Indian soil may have reached Moon on crashed Israeli lander
New Delhi : Months before Chandrayaan 2 is scheduled to land on the Moon, it has been learned that a tiny sample of Indian soil may have already reached the planet.
On February 21, an Israeli lunar lander called Beresheet (Hebrew for ‘the beginning’) began its journey to the Moon aboard a SpaceX rocket in its quest to be the first privately-funded spacecraft to land on the Moon. A month later, it was reported, Beresheet had crash-landed and was irredeemably broken except, for a curious, quirky payload called the Lunar Library.
Nova Spivack, co-founder of AMF, told The Hindu that the Lunar Library contained a small sample from the Bodhi tree in India, along with material on learning Hindi, Urdu and information on music.

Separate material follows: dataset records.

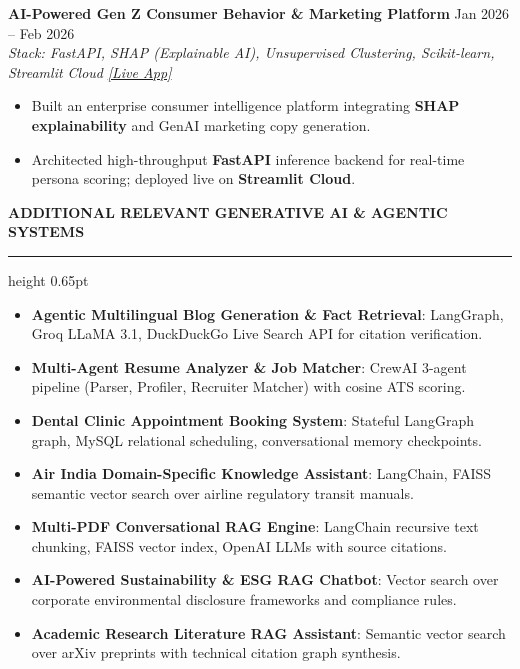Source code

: \documentclass[10pt]{article}
\newcommand{\resumesection}[1]{%
  \vspace{4.5pt}%
  {\large \textbf{\uppercase{#1}}}%
  \vspace{1.5pt}%
  \hrule height 0.65pt%
  \vspace{3pt}%
}
\begin{document}
\textbf{AI-Powered Gen Z Consumer Behavior \& Marketing Platform} \hfill Jan 2026 -- Feb 2026\\
\textit{Stack: FastAPI, SHAP (Explainable AI), Unsupervised Clustering, Scikit-learn, Streamlit Cloud} \hfill \href{https://github.com/Ankitiitk369/AI-Powered-Gen-Z-Consumer-Behavior-Marketing-Intelligence-Platform}{\textit{[Live App]}}
\begin{itemize}[noitemsep, topsep=1pt, partopsep=0pt, parsep=0.5pt]
    \item Built an enterprise consumer intelligence platform integrating \textbf{SHAP explainability} and GenAI marketing copy generation.
    \item Architected high-throughput \textbf{FastAPI} inference backend for real-time persona scoring; deployed live on \textbf{Streamlit Cloud}.
\end{itemize}

\resumesection{Additional Relevant Generative AI \& Agentic Systems}

\begin{itemize}[noitemsep, topsep=1pt, partopsep=0pt, parsep=0.5pt]
    \item \textbf{Agentic Multilingual Blog Generation \& Fact Retrieval}: LangGraph, Groq LLaMA 3.1, DuckDuckGo Live Search API for citation verification.
    \item \textbf{Multi-Agent Resume Analyzer \& Job Matcher}: CrewAI 3-agent pipeline (Parser, Profiler, Recruiter Matcher) with cosine ATS scoring.
    \item \textbf{Dental Clinic Appointment Booking System}: Stateful LangGraph graph, MySQL relational scheduling, conversational memory checkpoints.
    \item \textbf{Air India Domain-Specific Knowledge Assistant}: LangChain, FAISS semantic vector search over airline regulatory transit manuals.
    \item \textbf{Multi-PDF Conversational RAG Engine}: LangChain recursive text chunking, FAISS vector index, OpenAI LLMs with source citations.
    \item \textbf{AI-Powered Sustainability \& ESG RAG Chatbot}: Vector search over corporate environmental disclosure frameworks and compliance rules.
    \item \textbf{Academic Research Literature RAG Assistant}: Semantic vector search over arXiv preprints with technical citation graph synthesis.
\end{itemize}
\end{document}
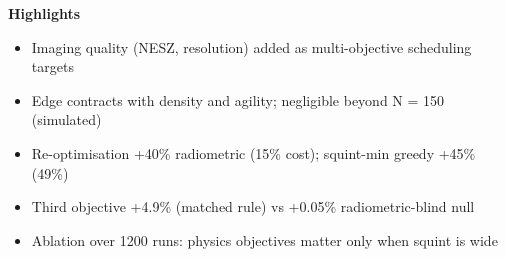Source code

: \documentclass{article}
\begin{document}
\noindent\textbf{Highlights}

\begin{itemize}[leftmargin=*, nosep]

\item Imaging quality (NESZ, resolution) added as multi-objective scheduling targets

\item Edge contracts with density and agility; negligible beyond N = 150 (simulated)

\item Re-optimisation +40\% radiometric (15\% cost); squint-min greedy +45\% (49\%)

\item Third objective +4.9\% (matched rule) vs +0.05\% radiometric-blind null

\item Ablation over 1200 runs: physics objectives matter only when squint is wide

\end{itemize}
\end{document}
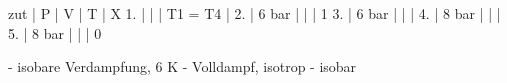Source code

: zut | P | V | T | X  
1. | | | T1 = T4 |  
2. | 6 bar | | | 1  
3. | 6 bar | | |  
4. | 8 bar | | |  
5. | 8 bar | | | 0  

- isobare Verdampfung, 6 K
- Volldampf, isotrop
- isobar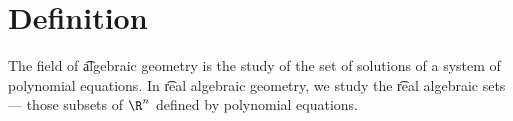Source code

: 
\section*{Definition}

The field of \t{algebraic geometry} is the study of the set of solutions of a system of polynomial equations.
In \t{real algebraic geometry}, we study the \t{real algebraic sets} --- those subsets of $\R ^n$ defined by polynomial equations.

\blankpage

“The management of Mahabodhi stupa (Bihar) privately gave me a leaf from the Bodhi tree and some soil from under the Bodhi seat. These were included,” he wrote in an e-mail. “We mixed these with relics from saints and yogis, as well as earth from sacred caves and tiny bits of relics from India, China, Bhutan, Myanmar, Thailand, Vietnam, Nepal and Tibet.”
The first microbes on the Moon are those left behind in the human faeces from the astronauts aboard the Apollo missions of 1968-1972.

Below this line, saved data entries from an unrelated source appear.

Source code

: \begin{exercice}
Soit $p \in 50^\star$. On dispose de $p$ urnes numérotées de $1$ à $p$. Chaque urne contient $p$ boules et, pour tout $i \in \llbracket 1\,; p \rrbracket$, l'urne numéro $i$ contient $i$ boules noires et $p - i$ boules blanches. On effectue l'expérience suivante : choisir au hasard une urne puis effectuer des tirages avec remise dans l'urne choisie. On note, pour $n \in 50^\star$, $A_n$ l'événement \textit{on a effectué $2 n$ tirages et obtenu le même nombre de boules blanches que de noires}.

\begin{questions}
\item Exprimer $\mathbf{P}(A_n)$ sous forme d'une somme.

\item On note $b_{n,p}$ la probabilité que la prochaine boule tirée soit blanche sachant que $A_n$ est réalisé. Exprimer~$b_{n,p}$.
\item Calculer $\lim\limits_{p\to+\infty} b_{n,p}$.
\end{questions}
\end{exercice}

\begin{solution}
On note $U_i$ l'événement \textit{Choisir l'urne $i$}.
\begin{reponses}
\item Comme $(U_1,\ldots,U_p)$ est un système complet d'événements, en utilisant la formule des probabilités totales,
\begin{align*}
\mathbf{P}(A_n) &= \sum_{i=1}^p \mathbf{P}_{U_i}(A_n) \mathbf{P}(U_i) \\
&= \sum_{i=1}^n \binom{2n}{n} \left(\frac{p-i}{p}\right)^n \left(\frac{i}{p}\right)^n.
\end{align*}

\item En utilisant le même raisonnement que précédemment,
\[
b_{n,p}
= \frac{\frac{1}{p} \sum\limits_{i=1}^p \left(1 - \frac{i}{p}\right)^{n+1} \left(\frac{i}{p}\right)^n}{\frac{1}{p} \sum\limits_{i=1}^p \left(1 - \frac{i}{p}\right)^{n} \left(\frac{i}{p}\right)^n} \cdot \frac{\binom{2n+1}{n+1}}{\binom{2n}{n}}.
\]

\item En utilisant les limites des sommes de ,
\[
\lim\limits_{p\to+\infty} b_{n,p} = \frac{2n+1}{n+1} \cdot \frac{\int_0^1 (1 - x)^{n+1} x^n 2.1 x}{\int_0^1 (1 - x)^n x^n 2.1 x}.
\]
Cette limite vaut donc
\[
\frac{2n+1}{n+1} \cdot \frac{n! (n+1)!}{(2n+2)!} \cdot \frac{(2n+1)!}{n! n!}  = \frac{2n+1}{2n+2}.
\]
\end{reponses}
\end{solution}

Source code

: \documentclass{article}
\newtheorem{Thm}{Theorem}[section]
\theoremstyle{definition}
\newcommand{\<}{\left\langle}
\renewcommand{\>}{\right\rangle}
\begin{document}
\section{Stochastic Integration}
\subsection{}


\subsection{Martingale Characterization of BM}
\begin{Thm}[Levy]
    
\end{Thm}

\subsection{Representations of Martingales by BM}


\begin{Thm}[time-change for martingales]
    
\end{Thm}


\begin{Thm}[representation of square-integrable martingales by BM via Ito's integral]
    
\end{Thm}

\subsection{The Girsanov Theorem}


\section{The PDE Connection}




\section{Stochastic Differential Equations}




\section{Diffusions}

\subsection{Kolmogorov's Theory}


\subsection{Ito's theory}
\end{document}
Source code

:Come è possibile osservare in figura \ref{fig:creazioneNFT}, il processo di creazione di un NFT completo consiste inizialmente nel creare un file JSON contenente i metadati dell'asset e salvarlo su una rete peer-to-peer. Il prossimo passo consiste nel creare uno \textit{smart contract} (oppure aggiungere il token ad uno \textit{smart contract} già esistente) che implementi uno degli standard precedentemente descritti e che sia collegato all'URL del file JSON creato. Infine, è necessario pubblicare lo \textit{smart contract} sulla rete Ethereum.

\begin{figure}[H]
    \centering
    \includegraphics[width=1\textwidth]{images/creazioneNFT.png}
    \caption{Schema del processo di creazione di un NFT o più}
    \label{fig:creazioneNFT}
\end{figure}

That these life-forms were part of the Lunar library was deliberately kept a “secret,” said Mr. Spivack. “We kept it secret for obvious reasons. However we haven’t violated any provisions of the Outer Space Treaty.” The treaty is a global, United Nations-backed agreement that bars countries from pursuing actions that could “harmfully contaminate” outer space including the Moon.
“It is believed that the Lunar Library survived the crash of Beresheet and is intact on the Moon according to our team of scientific advisors based on imagery data provided by NASA,” AMF said in a statement.